## PROBLEM DETAILS
In the entries below, find the line with "Dẫn Dùng Git" and the line with "commit đó. |". Return those two lines and all lines between them, exactly.

Stored items
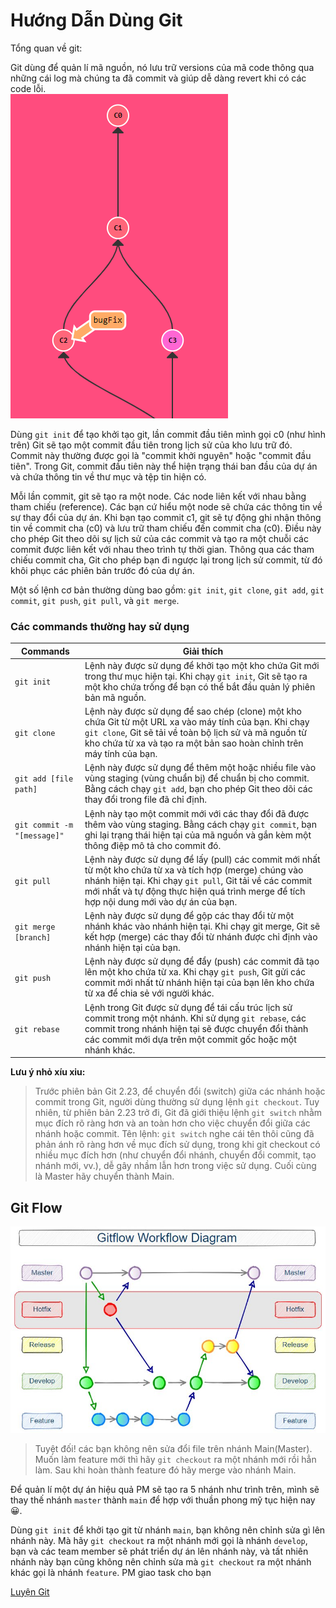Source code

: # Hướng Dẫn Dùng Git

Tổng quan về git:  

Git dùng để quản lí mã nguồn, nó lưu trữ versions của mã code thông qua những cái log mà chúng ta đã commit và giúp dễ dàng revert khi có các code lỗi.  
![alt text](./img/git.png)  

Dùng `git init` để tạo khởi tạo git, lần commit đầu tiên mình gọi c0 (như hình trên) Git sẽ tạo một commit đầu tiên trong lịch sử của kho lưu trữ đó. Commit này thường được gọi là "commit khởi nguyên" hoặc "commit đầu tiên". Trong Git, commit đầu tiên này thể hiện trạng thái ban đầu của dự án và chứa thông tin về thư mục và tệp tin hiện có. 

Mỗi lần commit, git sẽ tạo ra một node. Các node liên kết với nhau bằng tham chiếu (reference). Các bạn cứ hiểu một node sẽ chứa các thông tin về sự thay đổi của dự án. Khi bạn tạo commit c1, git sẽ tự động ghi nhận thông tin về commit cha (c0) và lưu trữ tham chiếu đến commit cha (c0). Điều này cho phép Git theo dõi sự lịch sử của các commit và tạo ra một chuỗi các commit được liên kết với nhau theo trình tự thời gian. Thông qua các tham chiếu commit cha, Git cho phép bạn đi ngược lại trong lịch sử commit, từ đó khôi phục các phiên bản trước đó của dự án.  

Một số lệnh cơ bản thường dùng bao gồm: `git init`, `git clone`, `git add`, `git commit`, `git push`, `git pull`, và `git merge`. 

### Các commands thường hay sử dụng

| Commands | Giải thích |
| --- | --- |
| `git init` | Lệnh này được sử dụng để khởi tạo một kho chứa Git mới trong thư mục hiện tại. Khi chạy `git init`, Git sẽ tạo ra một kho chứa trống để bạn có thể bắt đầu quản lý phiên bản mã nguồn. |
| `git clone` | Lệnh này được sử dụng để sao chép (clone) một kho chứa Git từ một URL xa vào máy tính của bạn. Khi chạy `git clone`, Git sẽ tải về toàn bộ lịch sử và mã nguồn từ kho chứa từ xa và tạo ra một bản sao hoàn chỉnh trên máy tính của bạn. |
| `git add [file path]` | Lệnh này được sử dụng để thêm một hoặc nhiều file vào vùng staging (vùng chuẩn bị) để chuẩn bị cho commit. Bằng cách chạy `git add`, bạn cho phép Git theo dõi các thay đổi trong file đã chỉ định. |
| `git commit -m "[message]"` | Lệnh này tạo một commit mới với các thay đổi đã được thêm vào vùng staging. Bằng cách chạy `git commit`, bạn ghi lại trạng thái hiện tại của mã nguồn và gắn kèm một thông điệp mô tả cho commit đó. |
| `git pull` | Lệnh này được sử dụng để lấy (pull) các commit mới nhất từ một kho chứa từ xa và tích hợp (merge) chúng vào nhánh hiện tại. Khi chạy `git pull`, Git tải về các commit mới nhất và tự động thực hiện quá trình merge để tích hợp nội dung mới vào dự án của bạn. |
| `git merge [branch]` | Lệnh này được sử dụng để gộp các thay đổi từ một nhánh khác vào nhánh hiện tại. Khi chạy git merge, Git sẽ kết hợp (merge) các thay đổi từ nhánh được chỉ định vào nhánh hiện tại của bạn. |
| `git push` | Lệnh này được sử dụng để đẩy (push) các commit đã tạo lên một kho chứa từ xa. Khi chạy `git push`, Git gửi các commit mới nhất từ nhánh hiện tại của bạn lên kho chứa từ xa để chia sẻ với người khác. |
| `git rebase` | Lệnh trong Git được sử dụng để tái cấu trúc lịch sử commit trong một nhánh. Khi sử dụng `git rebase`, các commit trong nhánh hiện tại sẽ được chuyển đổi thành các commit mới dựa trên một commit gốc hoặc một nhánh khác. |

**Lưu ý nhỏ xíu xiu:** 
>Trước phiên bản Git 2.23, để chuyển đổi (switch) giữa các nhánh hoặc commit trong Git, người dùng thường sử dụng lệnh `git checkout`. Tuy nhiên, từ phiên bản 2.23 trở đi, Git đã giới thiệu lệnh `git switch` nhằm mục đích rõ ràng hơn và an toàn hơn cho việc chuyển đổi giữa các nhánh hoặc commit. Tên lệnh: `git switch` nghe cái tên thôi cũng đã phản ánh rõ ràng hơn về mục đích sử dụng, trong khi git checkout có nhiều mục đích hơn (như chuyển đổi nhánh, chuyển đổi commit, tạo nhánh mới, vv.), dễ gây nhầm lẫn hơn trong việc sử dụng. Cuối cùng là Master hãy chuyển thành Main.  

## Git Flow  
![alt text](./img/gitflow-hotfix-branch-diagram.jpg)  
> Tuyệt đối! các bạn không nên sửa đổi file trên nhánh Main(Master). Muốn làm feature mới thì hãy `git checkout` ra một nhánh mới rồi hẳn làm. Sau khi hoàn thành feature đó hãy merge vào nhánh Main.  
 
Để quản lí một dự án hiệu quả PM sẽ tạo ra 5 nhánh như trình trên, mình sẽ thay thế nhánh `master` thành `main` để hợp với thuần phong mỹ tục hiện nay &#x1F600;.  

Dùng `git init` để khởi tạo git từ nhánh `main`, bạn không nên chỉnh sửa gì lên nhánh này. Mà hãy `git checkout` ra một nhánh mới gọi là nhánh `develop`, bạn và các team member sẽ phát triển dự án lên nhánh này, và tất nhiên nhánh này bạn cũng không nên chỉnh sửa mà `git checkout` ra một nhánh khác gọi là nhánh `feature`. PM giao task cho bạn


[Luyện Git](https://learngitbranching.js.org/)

## EXERCISE OUTPUT
: # Hướng Dẫn Dùng Git

Tổng quan về git:  

Git dùng để quản lí mã nguồn, nó lưu trữ versions của mã code thông qua những cái log mà chúng ta đã commit và giúp dễ dàng revert khi có các code lỗi.  
![alt text](./img/git.png)  

Dùng `git init` để tạo khởi tạo git, lần commit đầu tiên mình gọi c0 (như hình trên) Git sẽ tạo một commit đầu tiên trong lịch sử của kho lưu trữ đó. Commit này thường được gọi là "commit khởi nguyên" hoặc "commit đầu tiên". Trong Git, commit đầu tiên này thể hiện trạng thái ban đầu của dự án và chứa thông tin về thư mục và tệp tin hiện có. 

Mỗi lần commit, git sẽ tạo ra một node. Các node liên kết với nhau bằng tham chiếu (reference). Các bạn cứ hiểu một node sẽ chứa các thông tin về sự thay đổi của dự án. Khi bạn tạo commit c1, git sẽ tự động ghi nhận thông tin về commit cha (c0) và lưu trữ tham chiếu đến commit cha (c0). Điều này cho phép Git theo dõi sự lịch sử của các commit và tạo ra một chuỗi các commit được liên kết với nhau theo trình tự thời gian. Thông qua các tham chiếu commit cha, Git cho phép bạn đi ngược lại trong lịch sử commit, từ đó khôi phục các phiên bản trước đó của dự án.  

Một số lệnh cơ bản thường dùng bao gồm: `git init`, `git clone`, `git add`, `git commit`, `git push`, `git pull`, và `git merge`. 

### Các commands thường hay sử dụng

| Commands | Giải thích |
| --- | --- |
| `git init` | Lệnh này được sử dụng để khởi tạo một kho chứa Git mới trong thư mục hiện tại. Khi chạy `git init`, Git sẽ tạo ra một kho chứa trống để bạn có thể bắt đầu quản lý phiên bản mã nguồn. |
| `git clone` | Lệnh này được sử dụng để sao chép (clone) một kho chứa Git từ một URL xa vào máy tính của bạn. Khi chạy `git clone`, Git sẽ tải về toàn bộ lịch sử và mã nguồn từ kho chứa từ xa và tạo ra một bản sao hoàn chỉnh trên máy tính của bạn. |
| `git add [file path]` | Lệnh này được sử dụng để thêm một hoặc nhiều file vào vùng staging (vùng chuẩn bị) để chuẩn bị cho commit. Bằng cách chạy `git add`, bạn cho phép Git theo dõi các thay đổi trong file đã chỉ định. |
| `git commit -m "[message]"` | Lệnh này tạo một commit mới với các thay đổi đã được thêm vào vùng staging. Bằng cách chạy `git commit`, bạn ghi lại trạng thái hiện tại của mã nguồn và gắn kèm một thông điệp mô tả cho commit đó. |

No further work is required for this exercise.